If the right operand is * (Whatever) and the sequence is obviously arithmetic or geometric, the appropriate function is deduced:

1, 3, 5 ... * # odd numbers 1, 2, 4 ... * # powers of 2

Conjecture: other such patterns may be recognized in the future, depending on which unrealistic benchmarks we want to run faster. :)

The Challenge

It's not hard to detect arithmetic or geometric sequences and to continue them. My interest is more in an elegant, general algorithm for continuing such series. If you can provide such an algorithm, it might even make its way into the Perl 6 specs.

The criteria are

  • Principle of least surprise: If there's no obvious solution, bail out (or return undef) rather than making up a solution.
  • Simplicity: You should neither need a degree in computer science nor in mathematics to understand what's going on.
  • Generality: The more sequences it can detect and continue, the better. When a sequence is detected, it should be able to return arbitrary many items of that sequence.
  • Speed: Before you spend too much time in that operator rather give up (that implies no support for the sequence of prime numbers, since you can't easily find the next prime number).
  • Integers only, for now. Don't care about floating points and rounding errors for now.

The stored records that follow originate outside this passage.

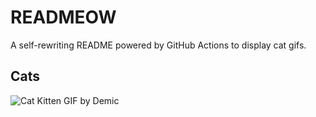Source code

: # READMEOW

A self-rewriting README powered by GitHub Actions to display cat gifs.

## Cats

![Cat Kitten GIF by Demic](https://media3.giphy.com/media/v1.Y2lkPTlhY2QwMmRhbzRibzJvcm5zanA3MzF3OWlxcW1nczVuMmQxc3h4YWozNG12MTU5MCZlcD12MV9naWZzX3NlYXJjaCZjdD1n/3oriO0OEd9QIDdllqo/200.gif)
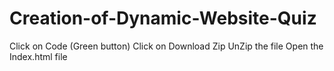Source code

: # Creation-of-Dynamic-Website-Quiz
Click on Code (Green button)
Click on Download Zip
UnZip the file
Open the Index.html file
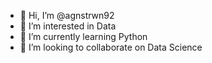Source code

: - 👋 Hi, I’m @agnstrwn92
- 👀 I’m interested in Data
- 🌱 I’m currently learning Python
- 💞️ I’m looking to collaborate on Data Science

<!---
agnstrwn92/agnstrwn92 is a ✨ special ✨ repository because its `README.md` (this file) appears on your GitHub profile.
You can click the Preview link to take a look at your changes.
--->
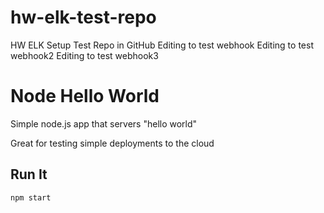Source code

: # hw-elk-test-repo
HW ELK Setup Test Repo in GitHub
Editing to test webhook
Editing to test webhook2
Editing to test webhook3

# Node Hello World

Simple node.js app that servers "hello world"

Great for testing simple deployments to the cloud

## Run It

`npm start`
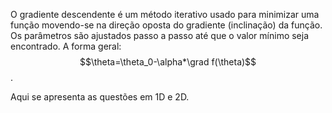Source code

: O gradiente descendente é um método iterativo usado para minimizar uma função movendo-se na direção oposta do gradiente (inclinação) da função. Os parâmetros são ajustados passo a passo até que o valor mínimo seja encontrado.
A forma geral: $$\theta=\theta_0-\alpha*\grad f(\theta)$$.

Aqui se apresenta as questões em  1D e 2D.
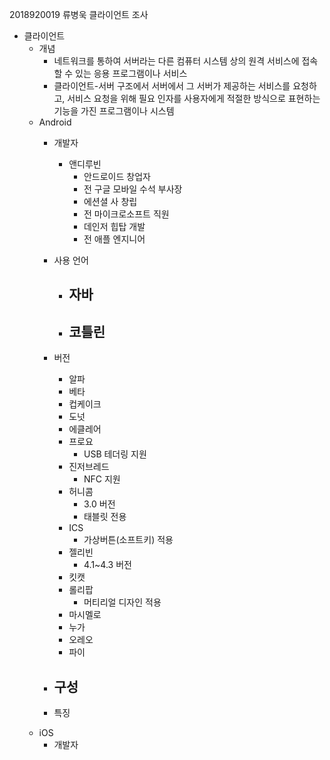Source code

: 2018920019 류병욱 클라이언트 조사 
+ 클라이언트
  - 개념
    - 네트워크를 통하여 서버라는 다른 컴퓨터 시스템 상의 원격 서비스에 접속할 수 있는 응용 프로그램이나 서비스
    - 클라이언트-서버 구조에서 서버에서 그 서버가 제공하는 서비스를 요청하고, 서비스 요청을 위해 필요 인자를 사용자에게 적절한 방식으로
      표현하는 기능을 가진 프로그램이나 시스템
  - Android
    - 개발자
      - 앤디루빈
        - 안드로이드 창업자
        - 전 구글 모바일 수석 부사장
        - 에션셜 사 창립
        - 전 마이크로소프트 직원
        - 데인저 힙탑 개발
        - 전 애플 엔지니어

    - 사용 언어
      - 자바
        - 
      - 코틀린
        -
    - 버전
      - 알파
      - 베타
      - 컵케이크
      - 도넛
      - 에클레어
      - 프로요
          - USB 테더링 지원
      - 진저브레드
          - NFC 지원
      - 허니콤
          - 3.0 버전
          - 태블릿 전용
      - ICS
          - 가상버튼(소프트키) 적용
      - 젤리빈
          - 4.1~4.3 버전
      - 킷캣
      - 롤리팝
          - 머티리얼 디자인 적용
      - 마시멜로
      - 누가
      - 오레오
      - 파이
    - 구성
      -
    - 특징
  - iOS
    - 개발자
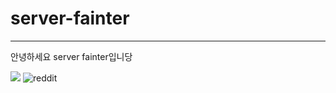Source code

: # server-fainter

---

안녕하세요 server fainter입니당


<a href="버튼을 눌렀을 때 이동할 링크" target="_blank"><img src="https://img.shields.io/badge/뱃지레이블-배경색?style=뱃지모양&logo=로고&logoColor=로고색상"/></a>
![reddit](https://github.com/user-attachments/assets/c08d2df0-c8a0-4e95-9993-a7ef02d9f415)
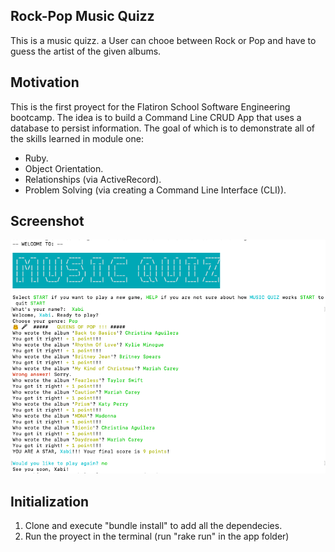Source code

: ## Rock-Pop Music Quizz
This is a music quizz. a User can chooe between Rock or Pop and have to guess the artist of the given albums.

## Motivation
This is the first proyect for the Flatiron School Software Engineering bootcamp. The idea is to build a Command Line CRUD App that uses a database to persist information. The goal of which is to demonstrate all of the skills learned in module one:

* Ruby.
* Object Orientation.
* Relationships (via ActiveRecord).
* Problem Solving (via creating a Command Line Interface (CLI)).
 
## Screenshot

![](https://github.com/DarkScarbo/Mod-1-Project---Rock-Pop-Music-Quizz/blob/master/music_cli_app/screenshot/Screenshot%202019-07-15%20at%2014.35.44.png)

## Initialization

1. Clone and execute "bundle install" to add all the dependecies.
2. Run the proyect in the terminal (run "rake run" in the app folder)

(Using a dump of the OEIS database doesn't meet these criteria).

My thoughts

My thoughts in spoiler tags below. Please try to find your solution prior to reading that, I don't want to bias you into a particular direction.

Here is my idea for detecting sequences, in schematic Perl 6:

sub series(@items, $recursion_level = 2) { return if $recursion_level < 0; return if @items < 2; # are all items the same? return @items[0] if [==] @items; # detect arithmetic sequences my @diffs = map { @items[$_+1] - @items[$_] }, 0 .. (@items - 2); my $d = series(@diffs, $recursion_level - 1); return @items[*-1] + $d if $d.defined; # detect geometric sequences my $r = try { my @ratios = map { @items[$_+1] / @items[$_] }, 0 .. (@items - + 2); series(@ratios, $recursion_level - 1); } return @items[*-1] * $r if $r.defined; # give up return; }

Or translated to Perl 5 (which also re-uses some variables):

use List::MoreUtils qw(all); sub series { _series(2, @_); } sub _series { my $recursion_level = shift; return if $recursion_level < 0; return if @_ < 2; my $first = $_[0]; if (all { $_ == $first } @_) { return $first; } my @a = map { $_[$_+1] - $_[$_] } 0 .. (@_ - 2); my $r = _series($recursion_level - 1, @a); return $_[-1] + $r if defined $r; # catch division by zero $r = eval { @a = map { $_[$_+1] / $_[$_] } 0 ... (@_ - 2); _series($recursion_level - 1, @a); }; return $_[-1] * $r if defined $r; return; }

It detects the case when all items are equal, and otherwise calculates the pair-wise difference and ratio, and recurses.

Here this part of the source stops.